Drop the pictures, then extract the listing word for word.

──────

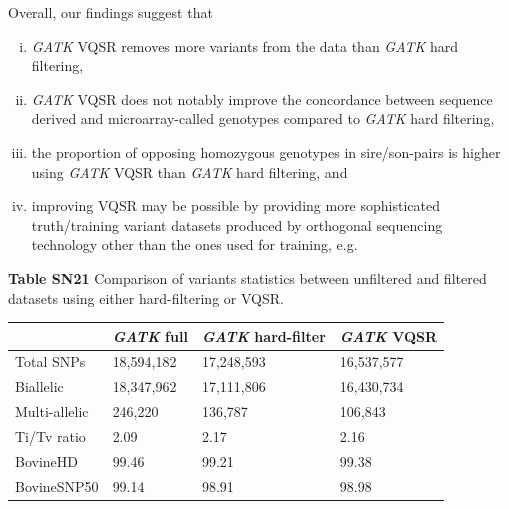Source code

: \documentclass[../main.tex]{subfiles}
\begin{document}
\begin{flushleft}
Overall, our findings suggest that
\vspace{-2em}
\begin{enumerate}[(i)]
    \item \emph{GATK} VQSR removes more variants from the data than \emph{GATK} hard filtering,
    \item \emph{GATK} VQSR does not notably improve the concordance between sequence derived and microarray-called genotypes compared to \emph{GATK} hard filtering,
    \item the proportion of opposing homozygous genotypes in sire/son-pairs is higher using \emph{GATK} VQSR than \emph{GATK} hard filtering, and
    \item improving VQSR may be possible by providing more sophisticated truth/training variant datasets produced by orthogonal sequencing technology other than the ones used for training, e.g. \citet{li2018synthetic}
\end{enumerate}

\textbf{\hypertarget{Table SN21}{Table SN21}} Comparison of variants statistics between unfiltered and filtered datasets using
either hard-filtering or VQSR.


\bigskip

\begin{center}
\begin{tabular}{|l|l|l|l|} 
    \cline{2-4}
    \multicolumn{1}{l|}{~} & \textit{GATK} full & \textit{GATK }hard-filter & \textit{GATK} VQSR  \\ 
    \hline
    Total SNPs             & 18,594,182         & 17,248,593                & 16,537,577          \\ 
    \hline
    Biallelic              & 18,347,962         & 17,111,806                & 16,430,734          \\ 
    \hline
    Multi-allelic          & 246,220            & 136,787                   & 106,843             \\ 
    \hline
    Ti/Tv ratio            & 2.09               & 2.17                      & 2.16                \\ 
    \hline
    BovineHD               & 99.46              & 99.21                     & 99.38               \\ 
    \hline
    BovineSNP50            & 99.14              & 98.91                     & 98.98               \\
    \hline
    \end{tabular}
\end{center}


\end{flushleft}
\end{document}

──────

Exercise result
Source code

: \documentclass[../main.tex]{subfiles}
\begin{document}
\begin{flushleft}
Overall, our findings suggest that
\vspace{-2em}
\begin{enumerate}[(i)]
    \item \emph{GATK} VQSR removes more variants from the data than \emph{GATK} hard filtering,
    \item \emph{GATK} VQSR does not notably improve the concordance between sequence derived and microarray-called genotypes compared to \emph{GATK} hard filtering,
    \item the proportion of opposing homozygous genotypes in sire/son-pairs is higher using \emph{GATK} VQSR than \emph{GATK} hard filtering, and
    \item improving VQSR may be possible by providing more sophisticated truth/training variant datasets produced by orthogonal sequencing technology other than the ones used for training, e.g. \citet{li2018synthetic}
\end{enumerate}

\textbf{\hypertarget{Table SN21}{Table SN21}} Comparison of variants statistics between unfiltered and filtered datasets using
either hard-filtering or VQSR.


\bigskip

\begin{center}
\begin{tabular}{|l|l|l|l|} 
    \cline{2-4}
    \multicolumn{1}{l|}{~} & \textit{GATK} full & \textit{GATK }hard-filter & \textit{GATK} VQSR  \\ 
    \hline
    Total SNPs             & 18,594,182         & 17,248,593                & 16,537,577          \\ 
    \hline
    Biallelic              & 18,347,962         & 17,111,806                & 16,430,734          \\ 
    \hline
    Multi-allelic          & 246,220            & 136,787                   & 106,843             \\ 
    \hline
    Ti/Tv ratio            & 2.09               & 2.17                      & 2.16                \\ 
    \hline
    BovineHD               & 99.46              & 99.21                     & 99.38               \\ 
    \hline
    BovineSNP50            & 99.14              & 98.91                     & 98.98               \\
    \hline
    \end{tabular}
\end{center}


\end{flushleft}
\end{document}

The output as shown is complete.